Data items:
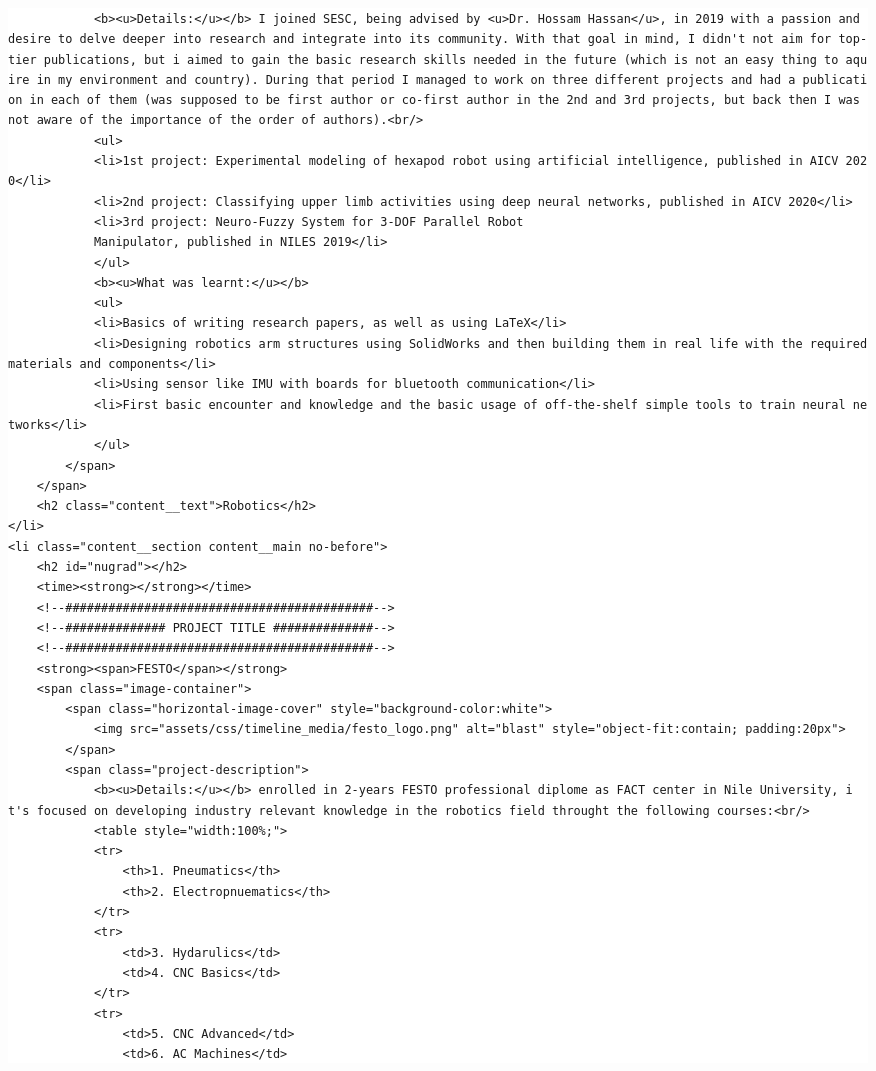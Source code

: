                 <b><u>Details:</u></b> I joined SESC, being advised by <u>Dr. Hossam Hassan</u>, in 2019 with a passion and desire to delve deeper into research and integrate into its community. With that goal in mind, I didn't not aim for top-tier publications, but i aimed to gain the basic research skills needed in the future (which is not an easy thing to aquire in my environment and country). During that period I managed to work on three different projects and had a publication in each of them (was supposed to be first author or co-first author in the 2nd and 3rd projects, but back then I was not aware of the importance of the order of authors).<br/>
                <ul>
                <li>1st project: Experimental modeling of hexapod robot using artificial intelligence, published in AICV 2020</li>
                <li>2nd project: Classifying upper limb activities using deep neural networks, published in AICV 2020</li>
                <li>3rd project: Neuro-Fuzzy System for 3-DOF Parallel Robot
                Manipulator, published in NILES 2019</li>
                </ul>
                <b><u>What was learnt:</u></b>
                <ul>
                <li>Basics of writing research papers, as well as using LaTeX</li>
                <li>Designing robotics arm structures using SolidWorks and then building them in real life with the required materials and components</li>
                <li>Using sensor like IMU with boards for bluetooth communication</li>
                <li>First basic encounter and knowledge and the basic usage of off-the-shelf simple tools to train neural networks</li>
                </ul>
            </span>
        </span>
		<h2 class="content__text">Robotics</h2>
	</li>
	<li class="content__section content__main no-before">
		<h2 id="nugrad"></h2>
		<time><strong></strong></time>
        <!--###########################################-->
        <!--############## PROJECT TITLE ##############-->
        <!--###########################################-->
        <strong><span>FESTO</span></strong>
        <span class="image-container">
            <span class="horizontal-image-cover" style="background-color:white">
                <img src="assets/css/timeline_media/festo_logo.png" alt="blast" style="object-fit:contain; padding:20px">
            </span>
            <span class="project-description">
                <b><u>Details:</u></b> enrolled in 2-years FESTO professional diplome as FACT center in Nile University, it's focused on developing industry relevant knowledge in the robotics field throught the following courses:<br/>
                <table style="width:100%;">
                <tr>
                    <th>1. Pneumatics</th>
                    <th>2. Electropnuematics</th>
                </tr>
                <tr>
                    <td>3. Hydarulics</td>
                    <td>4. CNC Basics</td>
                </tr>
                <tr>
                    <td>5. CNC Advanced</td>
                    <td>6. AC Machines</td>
---
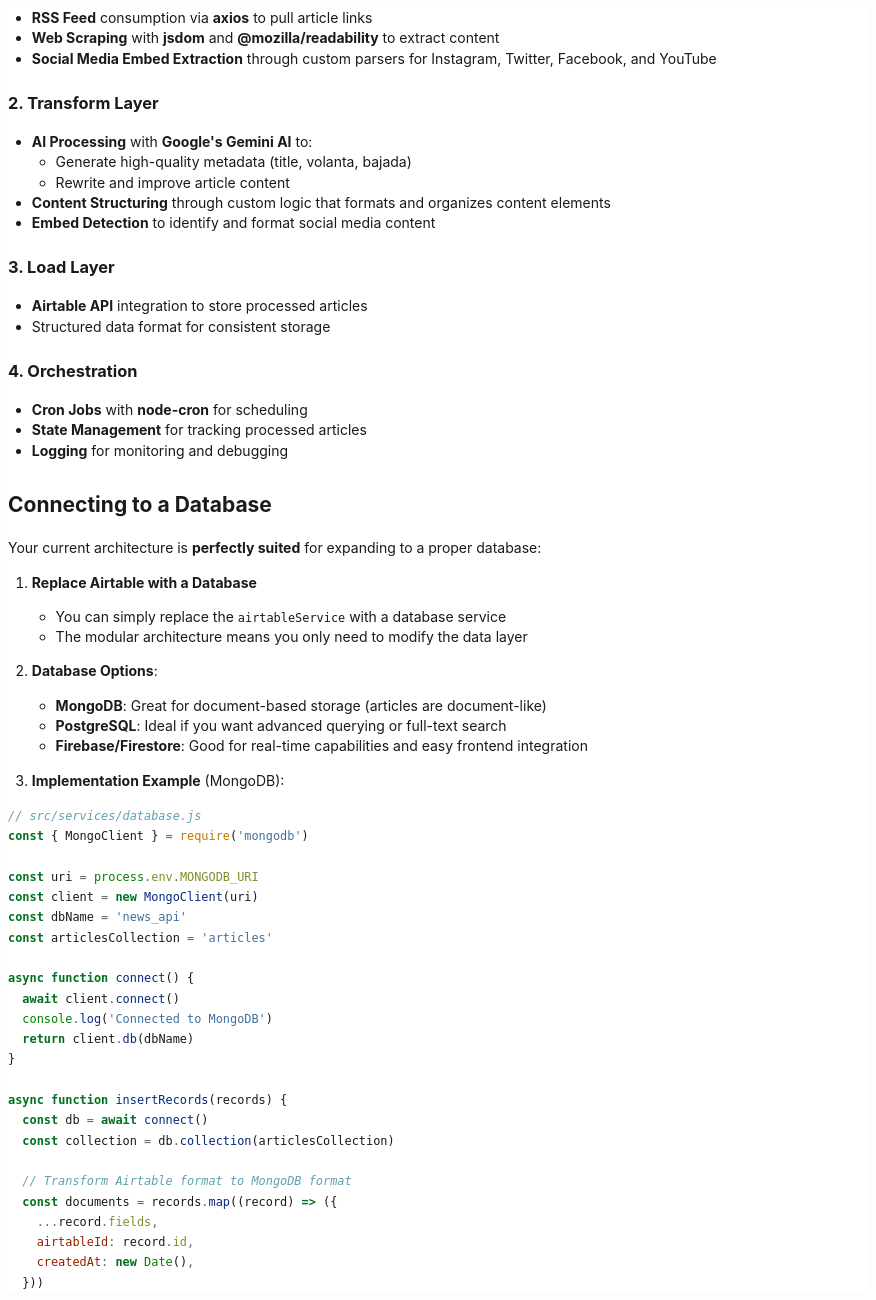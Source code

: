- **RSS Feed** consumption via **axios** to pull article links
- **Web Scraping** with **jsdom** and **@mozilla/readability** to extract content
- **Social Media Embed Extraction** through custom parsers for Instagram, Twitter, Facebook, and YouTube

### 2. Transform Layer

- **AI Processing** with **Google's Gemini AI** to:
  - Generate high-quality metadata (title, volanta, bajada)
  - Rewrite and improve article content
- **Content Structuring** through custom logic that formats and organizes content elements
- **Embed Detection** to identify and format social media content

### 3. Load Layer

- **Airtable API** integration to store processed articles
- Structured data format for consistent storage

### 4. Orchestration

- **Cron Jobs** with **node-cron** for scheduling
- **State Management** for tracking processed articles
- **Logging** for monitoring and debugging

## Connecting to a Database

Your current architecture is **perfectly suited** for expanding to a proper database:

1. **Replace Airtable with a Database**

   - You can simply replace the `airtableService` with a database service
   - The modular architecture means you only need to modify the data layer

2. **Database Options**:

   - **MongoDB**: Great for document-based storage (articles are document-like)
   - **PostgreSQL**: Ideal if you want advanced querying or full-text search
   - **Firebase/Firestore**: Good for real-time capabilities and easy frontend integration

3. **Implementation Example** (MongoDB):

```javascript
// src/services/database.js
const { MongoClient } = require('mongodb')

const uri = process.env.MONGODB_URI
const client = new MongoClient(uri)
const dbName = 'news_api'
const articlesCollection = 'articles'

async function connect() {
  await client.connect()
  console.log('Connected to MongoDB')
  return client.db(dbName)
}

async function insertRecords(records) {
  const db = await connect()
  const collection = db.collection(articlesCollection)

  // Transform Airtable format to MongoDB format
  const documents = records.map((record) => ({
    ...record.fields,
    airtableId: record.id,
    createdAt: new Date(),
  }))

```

* **Description of the task**
Would you please copy exactly the part of the entries above that begins at the line containing "- You can simply" and ends at the line containing "- **PostgreSQL**: Ideal", both lines included?

* **Task result**
   - You can simply replace the `airtableService` with a database service
   - The modular architecture means you only need to modify the data layer

2. **Database Options**:

   - **MongoDB**: Great for document-based storage (articles are document-like)
   - **PostgreSQL**: Ideal if you want advanced querying or full-text search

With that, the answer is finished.